ENTRIES SHOWN:
►

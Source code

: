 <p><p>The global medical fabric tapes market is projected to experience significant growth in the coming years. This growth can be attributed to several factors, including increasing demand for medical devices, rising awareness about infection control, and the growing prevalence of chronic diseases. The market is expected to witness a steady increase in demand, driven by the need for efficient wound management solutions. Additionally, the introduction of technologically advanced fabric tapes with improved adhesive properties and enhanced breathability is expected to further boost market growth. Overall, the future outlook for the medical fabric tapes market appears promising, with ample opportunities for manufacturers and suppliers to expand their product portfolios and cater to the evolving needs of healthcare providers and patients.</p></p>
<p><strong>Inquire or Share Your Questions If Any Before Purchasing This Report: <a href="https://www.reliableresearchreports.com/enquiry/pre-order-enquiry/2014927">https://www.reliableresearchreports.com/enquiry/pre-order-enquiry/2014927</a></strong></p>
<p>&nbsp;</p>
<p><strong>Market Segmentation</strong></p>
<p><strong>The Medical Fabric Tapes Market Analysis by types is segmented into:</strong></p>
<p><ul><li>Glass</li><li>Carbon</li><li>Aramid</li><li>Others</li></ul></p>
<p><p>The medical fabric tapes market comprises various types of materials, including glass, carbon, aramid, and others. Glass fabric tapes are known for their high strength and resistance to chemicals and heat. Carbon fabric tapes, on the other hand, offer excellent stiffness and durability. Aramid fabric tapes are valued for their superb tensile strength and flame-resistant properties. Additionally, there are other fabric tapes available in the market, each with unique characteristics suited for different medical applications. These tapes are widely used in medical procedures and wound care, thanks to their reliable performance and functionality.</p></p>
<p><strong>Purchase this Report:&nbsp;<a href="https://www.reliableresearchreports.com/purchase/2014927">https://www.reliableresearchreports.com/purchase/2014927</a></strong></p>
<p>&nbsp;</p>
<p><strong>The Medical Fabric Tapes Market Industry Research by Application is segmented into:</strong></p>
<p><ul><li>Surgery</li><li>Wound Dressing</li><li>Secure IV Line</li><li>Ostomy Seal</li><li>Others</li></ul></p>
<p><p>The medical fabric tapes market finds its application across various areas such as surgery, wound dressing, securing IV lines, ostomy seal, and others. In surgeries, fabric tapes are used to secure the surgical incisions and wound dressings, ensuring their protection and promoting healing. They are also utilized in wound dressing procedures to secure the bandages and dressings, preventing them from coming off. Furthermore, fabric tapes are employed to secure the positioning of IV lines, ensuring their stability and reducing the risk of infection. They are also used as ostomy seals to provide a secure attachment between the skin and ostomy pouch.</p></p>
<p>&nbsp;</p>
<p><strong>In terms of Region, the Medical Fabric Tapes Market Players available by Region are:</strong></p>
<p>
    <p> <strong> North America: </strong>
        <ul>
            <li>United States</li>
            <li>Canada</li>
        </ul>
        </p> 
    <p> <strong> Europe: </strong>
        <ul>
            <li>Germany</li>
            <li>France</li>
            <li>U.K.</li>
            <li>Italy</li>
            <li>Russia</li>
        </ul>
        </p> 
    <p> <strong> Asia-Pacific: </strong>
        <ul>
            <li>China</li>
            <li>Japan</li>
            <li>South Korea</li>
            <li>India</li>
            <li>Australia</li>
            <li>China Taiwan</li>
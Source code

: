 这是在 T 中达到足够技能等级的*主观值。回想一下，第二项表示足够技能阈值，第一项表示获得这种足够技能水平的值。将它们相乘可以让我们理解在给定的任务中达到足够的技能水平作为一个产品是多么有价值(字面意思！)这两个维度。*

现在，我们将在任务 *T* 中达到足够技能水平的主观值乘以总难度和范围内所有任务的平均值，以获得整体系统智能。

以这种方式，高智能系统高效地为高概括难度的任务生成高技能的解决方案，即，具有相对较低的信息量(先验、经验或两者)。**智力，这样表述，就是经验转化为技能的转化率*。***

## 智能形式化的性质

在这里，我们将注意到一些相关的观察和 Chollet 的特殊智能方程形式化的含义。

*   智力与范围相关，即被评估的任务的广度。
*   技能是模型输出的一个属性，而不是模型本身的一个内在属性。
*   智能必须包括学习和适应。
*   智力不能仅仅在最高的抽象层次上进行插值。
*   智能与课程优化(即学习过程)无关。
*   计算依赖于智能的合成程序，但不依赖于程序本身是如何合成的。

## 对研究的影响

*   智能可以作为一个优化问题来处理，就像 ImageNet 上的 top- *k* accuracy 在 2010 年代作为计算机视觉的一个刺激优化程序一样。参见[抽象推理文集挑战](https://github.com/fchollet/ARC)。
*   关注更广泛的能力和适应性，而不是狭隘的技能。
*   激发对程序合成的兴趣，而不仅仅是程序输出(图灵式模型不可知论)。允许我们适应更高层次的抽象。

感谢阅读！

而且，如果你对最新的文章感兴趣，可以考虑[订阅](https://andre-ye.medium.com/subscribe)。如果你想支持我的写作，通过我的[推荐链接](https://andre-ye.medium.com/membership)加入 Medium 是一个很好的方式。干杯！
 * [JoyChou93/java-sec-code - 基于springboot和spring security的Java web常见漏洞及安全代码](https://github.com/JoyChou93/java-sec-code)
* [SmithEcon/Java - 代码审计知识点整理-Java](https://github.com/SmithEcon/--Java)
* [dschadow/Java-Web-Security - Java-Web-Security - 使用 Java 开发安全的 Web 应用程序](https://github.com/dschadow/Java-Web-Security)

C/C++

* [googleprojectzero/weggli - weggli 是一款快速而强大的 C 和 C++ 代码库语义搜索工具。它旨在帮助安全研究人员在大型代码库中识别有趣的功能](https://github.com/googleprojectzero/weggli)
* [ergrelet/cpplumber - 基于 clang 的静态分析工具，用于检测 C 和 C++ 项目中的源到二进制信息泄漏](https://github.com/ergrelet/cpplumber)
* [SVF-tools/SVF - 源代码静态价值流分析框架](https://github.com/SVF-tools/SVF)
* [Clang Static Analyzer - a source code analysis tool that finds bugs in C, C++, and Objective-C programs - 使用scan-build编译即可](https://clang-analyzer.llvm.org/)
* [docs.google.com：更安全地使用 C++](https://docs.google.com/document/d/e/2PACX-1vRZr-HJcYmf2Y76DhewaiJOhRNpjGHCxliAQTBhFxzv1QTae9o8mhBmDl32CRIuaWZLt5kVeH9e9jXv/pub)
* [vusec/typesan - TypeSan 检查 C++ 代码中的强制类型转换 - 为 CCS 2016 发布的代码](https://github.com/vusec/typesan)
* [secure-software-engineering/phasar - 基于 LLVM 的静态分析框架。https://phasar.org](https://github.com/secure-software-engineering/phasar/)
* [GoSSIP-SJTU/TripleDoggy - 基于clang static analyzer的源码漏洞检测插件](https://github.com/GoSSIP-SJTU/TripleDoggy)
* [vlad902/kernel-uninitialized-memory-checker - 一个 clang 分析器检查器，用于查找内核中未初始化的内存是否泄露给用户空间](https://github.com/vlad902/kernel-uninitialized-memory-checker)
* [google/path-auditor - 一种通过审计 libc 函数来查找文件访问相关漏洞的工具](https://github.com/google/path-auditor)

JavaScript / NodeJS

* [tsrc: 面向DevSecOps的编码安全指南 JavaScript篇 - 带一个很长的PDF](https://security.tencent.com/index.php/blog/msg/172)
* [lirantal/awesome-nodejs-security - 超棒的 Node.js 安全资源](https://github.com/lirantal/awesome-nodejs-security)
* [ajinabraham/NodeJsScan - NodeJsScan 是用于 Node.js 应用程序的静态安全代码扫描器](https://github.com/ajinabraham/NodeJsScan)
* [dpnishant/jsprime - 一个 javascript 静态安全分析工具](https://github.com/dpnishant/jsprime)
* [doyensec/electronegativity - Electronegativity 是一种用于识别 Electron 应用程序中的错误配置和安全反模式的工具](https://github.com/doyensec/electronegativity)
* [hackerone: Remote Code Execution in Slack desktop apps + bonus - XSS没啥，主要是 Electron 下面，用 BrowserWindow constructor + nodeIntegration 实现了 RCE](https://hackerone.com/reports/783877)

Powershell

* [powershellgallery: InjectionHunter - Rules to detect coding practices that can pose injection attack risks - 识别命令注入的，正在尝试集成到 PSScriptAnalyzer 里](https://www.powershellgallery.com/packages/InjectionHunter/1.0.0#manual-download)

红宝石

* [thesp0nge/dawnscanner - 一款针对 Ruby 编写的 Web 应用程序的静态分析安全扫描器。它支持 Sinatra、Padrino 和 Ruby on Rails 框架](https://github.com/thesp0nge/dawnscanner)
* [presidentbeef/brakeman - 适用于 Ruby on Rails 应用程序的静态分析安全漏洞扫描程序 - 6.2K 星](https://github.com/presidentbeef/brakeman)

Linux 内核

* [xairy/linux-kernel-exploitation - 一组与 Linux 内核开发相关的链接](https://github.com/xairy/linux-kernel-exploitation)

◄

Among the records above, only the lines between the line holding "以这种方式，高智能系统高效地" and the line holding "programs - 使用scan-build编译即可](https://clang-analyzer.llvm.org/)", inclusive, are to be output, exactly as written.

PROBLEM SOLUTION:
以这种方式，高智能系统高效地为高概括难度的任务生成高技能的解决方案，即，具有相对较低的信息量(先验、经验或两者)。**智力，这样表述，就是经验转化为技能的转化率*。***

## 智能形式化的性质

在这里，我们将注意到一些相关的观察和 Chollet 的特殊智能方程形式化的含义。

*   智力与范围相关，即被评估的任务的广度。
*   技能是模型输出的一个属性，而不是模型本身的一个内在属性。
*   智能必须包括学习和适应。
*   智力不能仅仅在最高的抽象层次上进行插值。
*   智能与课程优化(即学习过程)无关。
*   计算依赖于智能的合成程序，但不依赖于程序本身是如何合成的。

## 对研究的影响

*   智能可以作为一个优化问题来处理，就像 ImageNet 上的 top- *k* accuracy 在 2010 年代作为计算机视觉的一个刺激优化程序一样。参见[抽象推理文集挑战](https://github.com/fchollet/ARC)。
*   关注更广泛的能力和适应性，而不是狭隘的技能。
*   激发对程序合成的兴趣，而不仅仅是程序输出(图灵式模型不可知论)。允许我们适应更高层次的抽象。

感谢阅读！

而且，如果你对最新的文章感兴趣，可以考虑[订阅](https://andre-ye.medium.com/subscribe)。如果你想支持我的写作，通过我的[推荐链接](https://andre-ye.medium.com/membership)加入 Medium 是一个很好的方式。干杯！
 * [JoyChou93/java-sec-code - 基于springboot和spring security的Java web常见漏洞及安全代码](https://github.com/JoyChou93/java-sec-code)
* [SmithEcon/Java - 代码审计知识点整理-Java](https://github.com/SmithEcon/--Java)
* [dschadow/Java-Web-Security - Java-Web-Security - 使用 Java 开发安全的 Web 应用程序](https://github.com/dschadow/Java-Web-Security)

C/C++

* [googleprojectzero/weggli - weggli 是一款快速而强大的 C 和 C++ 代码库语义搜索工具。它旨在帮助安全研究人员在大型代码库中识别有趣的功能](https://github.com/googleprojectzero/weggli)
* [ergrelet/cpplumber - 基于 clang 的静态分析工具，用于检测 C 和 C++ 项目中的源到二进制信息泄漏](https://github.com/ergrelet/cpplumber)
* [SVF-tools/SVF - 源代码静态价值流分析框架](https://github.com/SVF-tools/SVF)
* [Clang Static Analyzer - a source code analysis tool that finds bugs in C, C++, and Objective-C programs - 使用scan-build编译即可](https://clang-analyzer.llvm.org/)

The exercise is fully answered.